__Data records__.
***
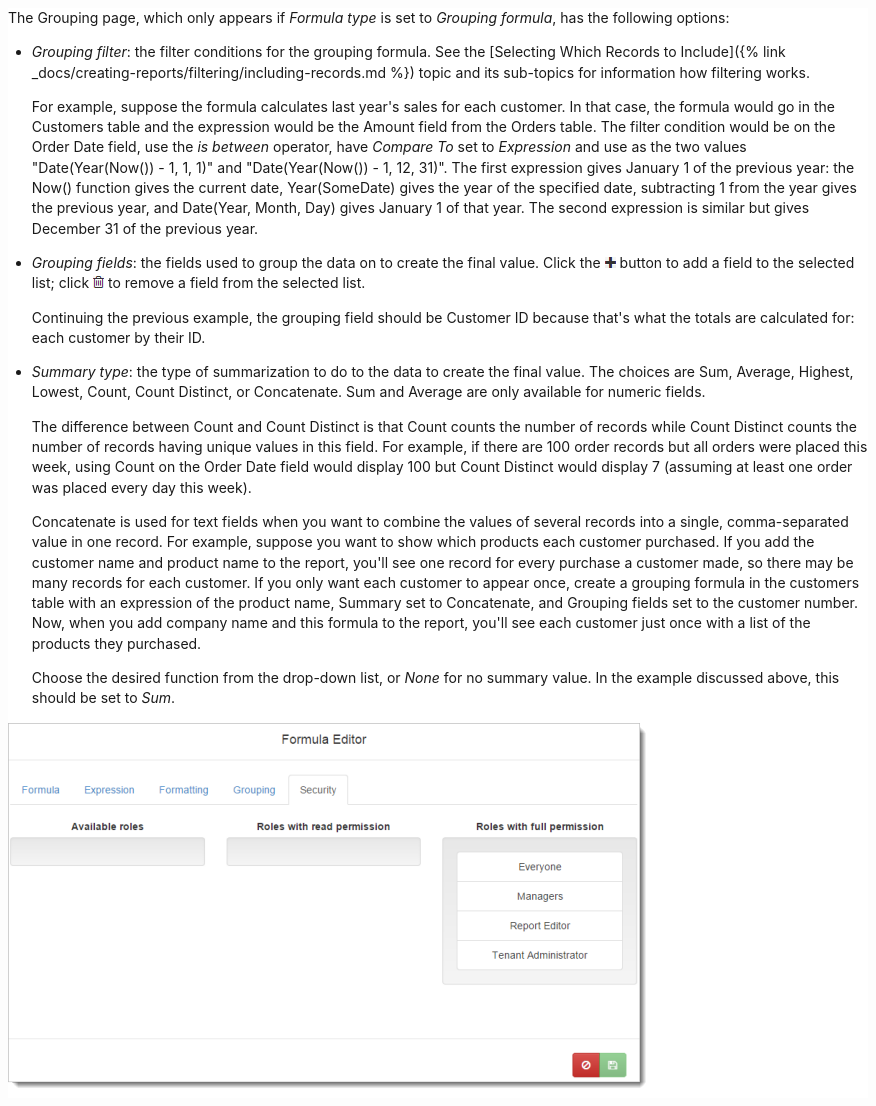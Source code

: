 The Grouping page, which only appears if *Formula type* is set to *Grouping formula*, has the following options:

* *Grouping filter*: the filter conditions for the grouping formula. See the [Selecting Which Records to Include]({% link _docs/creating-reports/filtering/including-records.md %}) topic and its sub-topics for information how filtering works.

    For example, suppose the formula calculates last year's sales for each customer. In that case, the formula would go in the Customers table and the expression would be the Amount field from the Orders table. The filter condition would be on the Order Date field, use the *is between* operator, have *Compare To* set to *Expression* and use as the two values "Date(Year(Now()) - 1, 1, 1)" and "Date(Year(Now()) - 1, 12, 31)". The first expression gives January 1 of the previous year: the Now() function gives the current date, Year(SomeDate) gives the year of the specified date, subtracting 1 from the year gives the previous year, and Date(Year, Month, Day) gives January 1 of that year. The second expression is similar but gives December 31 of the previous year.

* *Grouping fields*: the fields used to group the data on to create the final value. Click the ![](/assets/images/add.png) button to add a field to the selected list; click ![](/assets/images/deleteicon.png) to remove a field from the selected list.

    Continuing the previous example, the grouping field should be Customer ID because that's what the totals are calculated for: each customer by their ID.

* *Summary type*: the type of summarization to do to the data to create the final value. The choices are Sum, Average, Highest, Lowest, Count, Count Distinct, or Concatenate. Sum and Average are only available for numeric fields.

    The difference between Count and Count Distinct is that Count counts the number of records while Count Distinct counts the number of records having unique values in this field. For example, if there are 100 order records but all orders were placed this week, using Count on the Order Date field would display 100 but Count Distinct would display 7 (assuming at least one order was placed every day this week).

    Concatenate is used for text fields when you want to combine the values of several records into a single, comma-separated value in one record. For example, suppose you want to show which products each customer purchased. If you add the customer name and product name to the report, you'll see one record for every purchase a customer made, so there may be many records for each customer. If you only want each customer to appear once, create a grouping formula in the customers table with an expression of the product name, Summary set to Concatenate, and Grouping fields set to the customer number. Now, when you add company name and this formula to the report, you'll see each customer just once with a list of the products they purchased.

    Choose the desired function from the drop-down list, or *None* for no summary value. In the example discussed above, this should be set to *Sum*.

![](/assets/images/formulassecurity.png)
***
__Problem requirements__. Restate the entries above word for word, keeping pictures out of the copy.

__Exercise solution__.
Source code

: The Grouping page, which only appears if *Formula type* is set to *Grouping formula*, has the following options:

* *Grouping filter*: the filter conditions for the grouping formula. See the [Selecting Which Records to Include]({% link _docs/creating-reports/filtering/including-records.md %}) topic and its sub-topics for information how filtering works.

    For example, suppose the formula calculates last year's sales for each customer. In that case, the formula would go in the Customers table and the expression would be the Amount field from the Orders table. The filter condition would be on the Order Date field, use the *is between* operator, have *Compare To* set to *Expression* and use as the two values "Date(Year(Now()) - 1, 1, 1)" and "Date(Year(Now()) - 1, 12, 31)". The first expression gives January 1 of the previous year: the Now() function gives the current date, Year(SomeDate) gives the year of the specified date, subtracting 1 from the year gives the previous year, and Date(Year, Month, Day) gives January 1 of that year. The second expression is similar but gives December 31 of the previous year.

* *Grouping fields*: the fields used to group the data on to create the final value. Click the ![](/assets/images/add.png) button to add a field to the selected list; click ![](/assets/images/deleteicon.png) to remove a field from the selected list.

    Continuing the previous example, the grouping field should be Customer ID because that's what the totals are calculated for: each customer by their ID.

* *Summary type*: the type of summarization to do to the data to create the final value. The choices are Sum, Average, Highest, Lowest, Count, Count Distinct, or Concatenate. Sum and Average are only available for numeric fields.

    The difference between Count and Count Distinct is that Count counts the number of records while Count Distinct counts the number of records having unique values in this field. For example, if there are 100 order records but all orders were placed this week, using Count on the Order Date field would display 100 but Count Distinct would display 7 (assuming at least one order was placed every day this week).

    Concatenate is used for text fields when you want to combine the values of several records into a single, comma-separated value in one record. For example, suppose you want to show which products each customer purchased. If you add the customer name and product name to the report, you'll see one record for every purchase a customer made, so there may be many records for each customer. If you only want each customer to appear once, create a grouping formula in the customers table with an expression of the product name, Summary set to Concatenate, and Grouping fields set to the customer number. Now, when you add company name and this formula to the report, you'll see each customer just once with a list of the products they purchased.

    Choose the desired function from the drop-down list, or *None* for no summary value. In the example discussed above, this should be set to *Sum*.

![](/assets/images/formulassecurity.png)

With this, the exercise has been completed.